### Prompt
Only the lines below, from the one with "Requirements:<br>" through the one with "21.3: Mid-term submission", are to be written out, exactly.

#### Records shown ####

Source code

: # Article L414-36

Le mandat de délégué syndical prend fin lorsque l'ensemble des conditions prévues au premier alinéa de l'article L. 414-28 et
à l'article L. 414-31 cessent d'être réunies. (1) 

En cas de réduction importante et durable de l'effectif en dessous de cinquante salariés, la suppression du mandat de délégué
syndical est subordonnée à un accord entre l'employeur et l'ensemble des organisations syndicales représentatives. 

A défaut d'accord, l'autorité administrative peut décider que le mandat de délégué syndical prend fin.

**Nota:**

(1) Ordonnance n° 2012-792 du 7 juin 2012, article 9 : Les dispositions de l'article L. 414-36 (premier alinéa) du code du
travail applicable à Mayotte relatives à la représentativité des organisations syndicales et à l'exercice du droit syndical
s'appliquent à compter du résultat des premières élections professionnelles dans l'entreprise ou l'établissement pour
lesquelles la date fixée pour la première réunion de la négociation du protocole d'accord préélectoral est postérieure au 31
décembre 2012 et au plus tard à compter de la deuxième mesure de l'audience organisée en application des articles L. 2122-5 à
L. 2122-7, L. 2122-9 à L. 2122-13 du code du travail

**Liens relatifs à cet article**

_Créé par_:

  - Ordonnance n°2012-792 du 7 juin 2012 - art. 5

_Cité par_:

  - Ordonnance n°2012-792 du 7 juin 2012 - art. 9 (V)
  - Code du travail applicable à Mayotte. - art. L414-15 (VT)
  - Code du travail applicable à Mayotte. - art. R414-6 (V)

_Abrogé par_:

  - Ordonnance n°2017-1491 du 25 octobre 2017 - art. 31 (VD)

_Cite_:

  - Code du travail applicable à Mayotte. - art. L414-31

####
#### Records shown ####

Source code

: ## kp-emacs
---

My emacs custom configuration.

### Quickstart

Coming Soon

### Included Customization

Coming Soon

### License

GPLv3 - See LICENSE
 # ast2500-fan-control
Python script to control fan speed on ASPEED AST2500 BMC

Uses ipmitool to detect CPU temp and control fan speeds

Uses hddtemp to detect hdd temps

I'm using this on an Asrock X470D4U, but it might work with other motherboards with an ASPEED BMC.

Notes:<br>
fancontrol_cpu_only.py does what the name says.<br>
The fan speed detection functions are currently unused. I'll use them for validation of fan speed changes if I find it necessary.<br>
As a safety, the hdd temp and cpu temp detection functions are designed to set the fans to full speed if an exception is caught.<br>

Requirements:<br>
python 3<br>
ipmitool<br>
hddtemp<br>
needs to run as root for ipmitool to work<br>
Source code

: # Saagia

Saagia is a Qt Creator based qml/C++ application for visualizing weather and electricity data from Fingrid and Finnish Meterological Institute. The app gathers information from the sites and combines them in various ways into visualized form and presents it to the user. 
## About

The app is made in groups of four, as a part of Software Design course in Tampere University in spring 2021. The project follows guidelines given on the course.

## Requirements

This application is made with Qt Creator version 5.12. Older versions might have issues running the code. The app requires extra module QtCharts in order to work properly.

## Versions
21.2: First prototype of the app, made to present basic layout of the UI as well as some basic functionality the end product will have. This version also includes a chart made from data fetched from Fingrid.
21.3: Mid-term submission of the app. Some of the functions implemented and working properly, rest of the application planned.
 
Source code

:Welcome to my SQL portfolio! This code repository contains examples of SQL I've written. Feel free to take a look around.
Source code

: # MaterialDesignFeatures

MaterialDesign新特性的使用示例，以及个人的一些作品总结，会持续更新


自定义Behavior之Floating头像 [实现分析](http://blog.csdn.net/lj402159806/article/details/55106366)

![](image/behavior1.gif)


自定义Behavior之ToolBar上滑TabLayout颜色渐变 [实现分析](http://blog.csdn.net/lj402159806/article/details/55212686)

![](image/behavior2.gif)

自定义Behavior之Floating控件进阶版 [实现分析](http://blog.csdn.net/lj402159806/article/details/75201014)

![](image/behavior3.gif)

####

### Solution for this exercise
Requirements:<br>
python 3<br>
ipmitool<br>
hddtemp<br>
needs to run as root for ipmitool to work<br>
Source code

: # Saagia

Saagia is a Qt Creator based qml/C++ application for visualizing weather and electricity data from Fingrid and Finnish Meterological Institute. The app gathers information from the sites and combines them in various ways into visualized form and presents it to the user. 
## About

The app is made in groups of four, as a part of Software Design course in Tampere University in spring 2021. The project follows guidelines given on the course.

## Requirements

This application is made with Qt Creator version 5.12. Older versions might have issues running the code. The app requires extra module QtCharts in order to work properly.

## Versions
21.2: First prototype of the app, made to present basic layout of the UI as well as some basic functionality the end product will have. This version also includes a chart made from data fetched from Fingrid.
21.3: Mid-term submission of the app. Some of the functions implemented and working properly, rest of the application planned.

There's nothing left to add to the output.